The gathering also underscored the new set of challenges that have come as a result of two decades of breakneck growth.

Protesters for various causes — from pilots working for the airfreight companies that fly Amazon’s planes to animal-rights advocates — swarmed outside the meeting venue, showing how the world’s largest online retailer has become a lightning rod for a wide array of economic and societal issues.

Inside the room, the Rev.

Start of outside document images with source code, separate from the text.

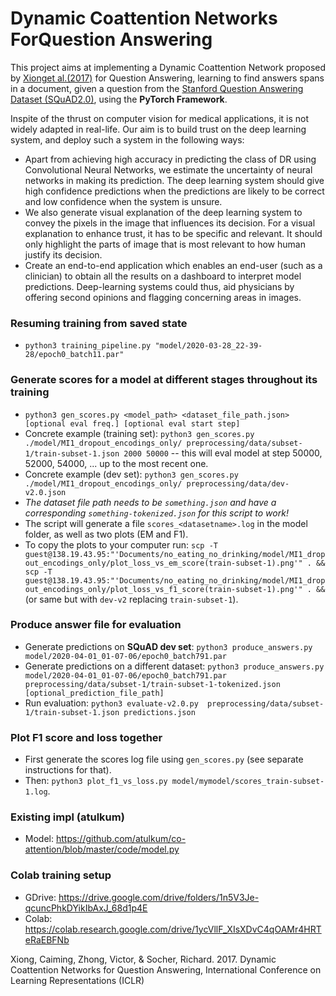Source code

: # Dynamic Coattention Networks ForQuestion Answering

This project aims at implementing a Dynamic Coattention Network proposed by [Xionget al.(2017)](https://arxiv.org/abs/1611.01604) for Question Answering, learning to find answers spans in a document, given a question from the [Stanford Question Answering Dataset (SQuAD2.0)](https://rajpurkar.github.io/SQuAD-explorer/), using the **PyTorch Framework**. 

Inspite of the thrust on computer vision for medical applications, it is not widely adapted in real-life. Our aim is to build trust on the deep learning system, and deploy such a system in the following ways:   
- Apart from achieving high accuracy in predicting the class of DR using Convolutional Neural Networks, we estimate the uncertainty of neural networks in making its prediction. The deep learning system should give high confidence predictions when the predictions are likely to be correct and low confidence when the system is unsure.   
- We also generate visual explanation of the deep learning system to convey the pixels in the image that influences its decision. For a visual explanation to enhance trust, it has to be specific and relevant. It should only highlight the parts of image that is most relevant to how human justify its decision.  
- Create an end-to-end application which enables an end-user (such as a clinician) to obtain all the results on a dashboard to interpret model predictions. Deep-learning systems could thus, aid physicians by offering second opinions and flagging concerning areas in images.  


### Resuming training from saved state
* `python3 training_pipeline.py "model/2020-03-28_22-39-28/epoch0_batch11.par"`

### Generate scores for a model at different stages throughout its training
* `python3 gen_scores.py <model_path> <dataset_file_path.json> [optional eval freq.] [optional eval start step]`
* Concrete example (training set): `python3 gen_scores.py ./model/MI1_dropout_encodings_only/ preprocessing/data/subset-1/train-subset-1.json 2000 50000` -- this will eval model at step 50000, 52000, 54000, ... up to the most recent one.
* Concrete example (dev set): `python3 gen_scores.py ./model/MI1_dropout_encodings_only/ preprocessing/data/dev-v2.0.json`
* *The dataset file path needs to be `something.json` and have a corresponding `something-tokenized.json` for this script to work!*
* The script will generate a file `scores_<datasetname>.log` in the model folder, as well as two plots (EM and F1).
* To copy the plots to your computer run: `scp -T guest@138.19.43.95:"'Documents/no_eating_no_drinking/model/MI1_dropout_encodings_only/plot_loss_vs_em_score(train-subset-1).png'" . && scp -T guest@138.19.43.95:"'Documents/no_eating_no_drinking/model/MI1_dropout_encodings_only/plot_loss_vs_f1_score(train-subset-1).png'" . && ` (or same but with `dev-v2` replacing `train-subset-1`).

### Produce answer file for evaluation
* Generate predictions on **SQuAD dev set**: `python3 produce_answers.py model/2020-04-01_01-07-06/epoch0_batch791.par`
* Generate predictions on a different dataset: `python3 produce_answers.py model/2020-04-01_01-07-06/epoch0_batch791.par preprocessing/data/subset-1/train-subset-1-tokenized.json [optional_prediction_file_path]`
* Run evaluation: `python3 evaluate-v2.0.py  preprocessing/data/subset-1/train-subset-1.json predictions.json`

### Plot F1 score and loss together
* First generate the scores log file using `gen_scores.py` (see separate instructions for that).
* Then: `python3 plot_f1_vs_loss.py model/mymodel/scores_train-subset-1.log`. 

### Existing impl (atulkum)
* Model: https://github.com/atulkum/co-attention/blob/master/code/model.py

### Colab training setup
* GDrive: https://drive.google.com/drive/folders/1n5V3Je-qcuncPhkDYikIbAxJ_68d1p4E
* Colab: https://colab.research.google.com/drive/1ycVllF_XIsXDvC4qOAMr4HRTeRaEBFNb

Xiong, Caiming, Zhong, Victor, & Socher, Richard. 2017.  Dynamic Coattention Networks for Question Answering, International Conference on Learning Representations (ICLR) 
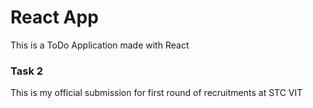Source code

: # React App

This is a ToDo Application made with React

### Task 2
This is my official submission for first round of recruitments at STC VIT
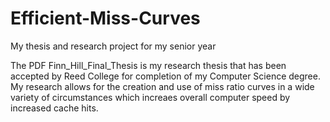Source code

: # Efficient-Miss-Curves
My thesis and research project for my senior year

The PDF Finn_Hill_Final_Thesis is my research thesis that has been accepted by Reed College for completion of my Computer Science degree.
My research allows for the creation and use of miss ratio curves in a wide variety of circumstances which increaes overall computer speed by increased cache hits.
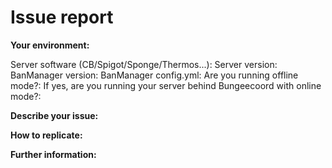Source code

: # Issue report
<!--- To investigate your issue with BanManager you have to provide us -->
<!--- some information about your environment. Failing to do so may -->
<!--- result in an invalid report that cannot be resolved. -->
<!--- Please stick to this template unless you are posting a feature request. -->
**Your environment:** 
<!--- Use /version and /version pluginname if in doubt -->
Server software (CB/Spigot/Sponge/Thermos...):
Server version: 
BanManager version: 
BanManager config.yml: 
Are you running offline mode?: 
If yes, are you running your server behind Bungeecoord with online mode?: 
<!--- Hint: Use pastebin.com or similar to provide your config file. Make -->
<!--- sure to garble/remove any MySQL credentials before uploading your file! -->


**Describe your issue:** 
<!--- Tell us what happens or not happens und and you expect. -->
<!--- If you have any BanManager related console output or BanManager seems -->
<!--- not to load at all provide us a FULL STARTUP LOG on pastebin.com or similar. -->
 


**How to replicate:** 
<!--- If you can reproduce the issue please tell us in detail how to do that -->
 


**Further information:**
<!--- Anything what you want to tell us that did not fit above can be put here -->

Jesse Jackson asked Bezos to make decisive efforts to increase diversity at the company.

“The board (of directors) is still all white,” Jackson said. “It does not represent America’s talent and America’s opportunity.”

Bezos replied that diversity is “very important” to Amazon, and that the company is working on “quite a few initiatives in this area.” Amazon executives described investments in science and technology education as well as the existence of internal “affinity groups” as progress in that direction.

“We’re investigating a mechanism that would interrupt unconscious bias in every one of our processes,” human-resources chief Beth Galetti said.

Political concerns

Politics — and the perceived animosity between Bezos, who owns The Washington Post, and President Donald Trump — also came up.

A shareholder said that he was concerned that Amazon’s stiff opposition to Trump’s proposed travel ban for nationals of certain Muslim countries, as well as Bezos’ ownership of the Post — a newspaper that has aggressively covered the Trump administration — risked “reputational harm” to Amazon and could turn off a large chunk of current and potential customers.

Bezos responded that Amazon, as a company, does not oppose the president nor other elected officials. Rather, it takes an “issue-by-issue approach.” Amazon stood up against the travel ban because the immigration issue is one that directly affects its employees, Bezos said.

Moreover, Amazon has seen four presidents in its life span as a company. “Under all of them, customers have liked low prices, fast delivery, vast selection,” Bezos said.

Another shareholder asked Bezos to use his entrepreneurial prowess to help “people in America to quit screaming at each other. … I want you to be the arbiter,” the shareholder said.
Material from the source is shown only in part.